This program is currently only accepting a limited number of new students into the full-time and part-time program. Priority is given to those not already accepted or enrolled in an accredited nurse practitioner program. Students are admitted in the Winter semester only.
The University of Michigan-Flint’s School of Health Professions and Studies offers the Master of Science in Nursing (MSN), which provides the knowledge and skills necessary for advanced nursing practice in primary health care. As Advanced Practice Registered Nurses (APRNs) the graduates (1) make independent and collaborative health care decisions; (2) engage in clinical practice as expert clinicians who use theory and evidence-based practice to perform history and physical exams, interpret laboratory and diagnostic tests, treat common illnesses and injuries, prescribe medications (in accordance with state practice laws) and evaluate outcomes; (3) demonstrate leadership as consultants, educators, researchers and administrators; and (4) participate in legislative and professional activities to promote professional advancement and health related social policies.
Career opportunities for APRNs are continually expanding and include positions in hospitals, outpatient clinics, home health care agencies, schools, universities, industry, nursing homes, wellness centers, employee health programs, physicians’ office practices, community mental health agencies, public health agencies, acute care facilities and private practice.
The program prepares students for Family Nurse Practitioner (FNP) certification. As primary health care providers, FNP-certified APRNs provide nursing and medical services to individuals, families and groups, emphasizing health promotion and disease prevention across the life span. The FNP synthesizes theoretical, scientific and contemporary clinical knowledge in the management of acute and chronic diseases or treatment and wellness promotion of minor injuries. Services include, but are not limited to, history and physical examinations, ordering of appropriate diagnostic and laboratory tests, prescription of pharmacologic agents and treatments, and nonpharmacologic therapies. Teaching and counseling individuals, families and groups are major parts of a nurse practitioner’s activities. Family nurse practitioners work autonomously, as well as in collaboration with a variety of individuals, to diagnose and manage clients’ health care problems as well as to provide anticipatory guidance and developmental assessments for pediatric patients. Graduates are qualified to sit for the Family Nurse Practitioner certification examination.
Applicants must provide proof of the following requirements:
- A current unencumbered RN license in the United States
- A 3-credit college-level chemistry course with a minimum grade of C (2.0)
- A 3-credit college-level statistics with a minimum grade of C (2.0)
- One of the following:
- A Bachelor of Science in Nursing (BSN) degree from an accredited college or university with an overall undergraduate GPA of at least 3.2 on a 4.0 scale (3.5 for graduate work)

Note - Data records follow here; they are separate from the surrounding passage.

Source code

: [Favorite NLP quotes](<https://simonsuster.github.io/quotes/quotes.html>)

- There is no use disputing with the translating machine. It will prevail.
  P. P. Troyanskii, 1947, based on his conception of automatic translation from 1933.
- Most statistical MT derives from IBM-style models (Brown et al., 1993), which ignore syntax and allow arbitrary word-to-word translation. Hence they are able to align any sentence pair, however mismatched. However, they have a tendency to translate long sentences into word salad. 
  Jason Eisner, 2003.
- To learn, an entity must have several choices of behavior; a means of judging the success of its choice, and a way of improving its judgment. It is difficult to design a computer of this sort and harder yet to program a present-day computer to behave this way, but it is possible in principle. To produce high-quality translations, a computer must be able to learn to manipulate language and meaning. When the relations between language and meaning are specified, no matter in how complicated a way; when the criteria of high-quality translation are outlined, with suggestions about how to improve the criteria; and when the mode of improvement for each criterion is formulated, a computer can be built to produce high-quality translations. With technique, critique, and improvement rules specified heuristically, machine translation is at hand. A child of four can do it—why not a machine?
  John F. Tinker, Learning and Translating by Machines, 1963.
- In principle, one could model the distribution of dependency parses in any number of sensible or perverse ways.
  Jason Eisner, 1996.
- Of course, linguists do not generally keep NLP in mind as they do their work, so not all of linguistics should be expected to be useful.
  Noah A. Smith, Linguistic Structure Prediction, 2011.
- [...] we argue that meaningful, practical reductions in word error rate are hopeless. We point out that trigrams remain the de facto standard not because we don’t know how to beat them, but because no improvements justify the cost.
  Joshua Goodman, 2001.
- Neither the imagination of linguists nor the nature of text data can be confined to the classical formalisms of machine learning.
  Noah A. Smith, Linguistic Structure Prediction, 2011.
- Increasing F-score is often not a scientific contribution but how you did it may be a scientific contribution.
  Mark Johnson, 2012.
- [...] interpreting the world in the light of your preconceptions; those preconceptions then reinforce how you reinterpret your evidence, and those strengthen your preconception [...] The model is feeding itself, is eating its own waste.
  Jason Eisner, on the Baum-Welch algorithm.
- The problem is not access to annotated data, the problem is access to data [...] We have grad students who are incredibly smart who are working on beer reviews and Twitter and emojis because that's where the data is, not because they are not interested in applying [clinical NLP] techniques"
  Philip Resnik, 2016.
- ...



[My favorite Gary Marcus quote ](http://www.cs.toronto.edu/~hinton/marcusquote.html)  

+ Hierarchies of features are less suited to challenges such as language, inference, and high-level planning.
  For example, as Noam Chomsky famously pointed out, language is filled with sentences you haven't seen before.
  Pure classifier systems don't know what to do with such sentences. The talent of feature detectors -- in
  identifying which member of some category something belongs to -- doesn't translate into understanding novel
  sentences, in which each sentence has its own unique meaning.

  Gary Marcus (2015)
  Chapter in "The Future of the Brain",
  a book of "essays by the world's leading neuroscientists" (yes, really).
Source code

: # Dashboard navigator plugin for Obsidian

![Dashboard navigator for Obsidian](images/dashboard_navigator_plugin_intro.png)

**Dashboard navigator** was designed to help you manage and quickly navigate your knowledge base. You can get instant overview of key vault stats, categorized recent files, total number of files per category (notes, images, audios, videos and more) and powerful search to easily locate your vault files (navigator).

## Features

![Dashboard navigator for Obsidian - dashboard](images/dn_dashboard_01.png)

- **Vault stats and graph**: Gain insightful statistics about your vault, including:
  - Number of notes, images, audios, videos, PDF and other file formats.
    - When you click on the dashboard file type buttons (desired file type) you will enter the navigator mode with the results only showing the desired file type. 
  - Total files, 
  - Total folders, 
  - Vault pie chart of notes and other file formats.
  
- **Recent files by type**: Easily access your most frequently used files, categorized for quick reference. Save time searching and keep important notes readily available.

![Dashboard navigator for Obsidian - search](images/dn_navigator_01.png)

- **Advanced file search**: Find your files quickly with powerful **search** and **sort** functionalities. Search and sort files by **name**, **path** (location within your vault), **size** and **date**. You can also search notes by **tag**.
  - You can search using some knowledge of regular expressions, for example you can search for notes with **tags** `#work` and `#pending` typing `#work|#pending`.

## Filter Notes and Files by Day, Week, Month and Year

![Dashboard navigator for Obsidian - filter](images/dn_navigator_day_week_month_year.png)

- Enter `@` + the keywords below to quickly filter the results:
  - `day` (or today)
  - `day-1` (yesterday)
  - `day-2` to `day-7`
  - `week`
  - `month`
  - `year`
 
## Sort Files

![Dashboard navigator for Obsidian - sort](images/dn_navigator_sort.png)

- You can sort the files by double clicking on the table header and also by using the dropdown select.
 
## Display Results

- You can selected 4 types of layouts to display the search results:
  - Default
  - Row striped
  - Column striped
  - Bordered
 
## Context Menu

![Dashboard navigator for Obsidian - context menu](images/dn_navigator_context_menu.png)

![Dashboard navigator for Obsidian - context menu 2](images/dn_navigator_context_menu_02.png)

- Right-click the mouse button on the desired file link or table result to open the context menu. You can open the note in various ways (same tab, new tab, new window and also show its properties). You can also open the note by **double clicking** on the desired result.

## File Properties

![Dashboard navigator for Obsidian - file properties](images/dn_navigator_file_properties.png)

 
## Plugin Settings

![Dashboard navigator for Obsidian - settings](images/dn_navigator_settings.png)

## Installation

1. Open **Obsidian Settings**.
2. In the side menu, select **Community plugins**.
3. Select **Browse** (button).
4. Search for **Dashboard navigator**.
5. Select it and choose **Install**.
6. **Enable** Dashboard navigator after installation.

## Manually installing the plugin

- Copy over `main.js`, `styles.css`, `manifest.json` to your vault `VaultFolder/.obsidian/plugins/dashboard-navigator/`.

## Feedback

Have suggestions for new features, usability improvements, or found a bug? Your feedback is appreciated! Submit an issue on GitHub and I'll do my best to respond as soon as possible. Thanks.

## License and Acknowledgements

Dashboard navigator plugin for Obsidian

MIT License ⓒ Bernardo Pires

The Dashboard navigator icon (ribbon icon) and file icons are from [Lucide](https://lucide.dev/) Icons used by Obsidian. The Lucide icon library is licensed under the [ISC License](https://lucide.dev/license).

- A non-Nursing bachelor’s degree with a minimum GPA of at least 3.5 on a 4.0 scale in the last 60 post-secondary credits (if the ADN degree does not meet the 60-credit minimum, the ost recent 60 college-level credits will be considered)
- RN Nurse Practitioner certification with a minimum GPA of at least 3.5 on a 4.0 scale in the last 60 post-secondary credits (if the ADN degree does not meet the 60-credit minimum, the most recent 60 college-level credits will be considered)
Application for Admission
Applicants should check the Office of Graduate Programs website for application deadlines. Students are admitted for the Winter semester only.
Before applying, out-of-state students, or those who may relocate during the program, should contact the Department of Nursing to confirm that the University of Michigan-Flint is authorized to offer distance education in the student’s state of residence. The Department of Nursing, in conjunction with the Office of Extended Learning, will determine the University’s status in that state.
With the application for Graduate Admission, the following are required:
- Official transcripts from all colleges and universities attended
- A curriculum vitae or resume
- A copy of the current RN license
- A Professional Goal Statement
- Three completed recommendation forms
- A Supplemental Application to the MSN program
Students are accepted into the MSN program through a competitive admission process. Students must apply for the Part-Time or Full-Time curriculum at the time of application.
Accepted students who do not hold a BSN degree must apply and be admitted into the BSN completion program in order to complete the prerequisite courses listed below. All Prerequisite courses must be finished within two years of application. A deadline will be for prerequisite completion will be set for each accepted student.
Admission to the MSN program for these students will be confirmed as long as all prerequisite criteria have been met. The student will receive an official notification during the yearly admission process.
Up to nine (9) credits of graduate coursework completed at an accredited institution may be accepted for transfer or waiver. Transfers and waivers of credit are subject to the approval of the Graduate Student Affairs Committee and are made in accordance with the policies of the Graduate Program Committee.
Academic Rules and Regulations
See the School of Health Professions and Studies (SHPS) and Graduate Study sections of this Catalog for academic rules and regulations pertaining to graduate programs offered by the School.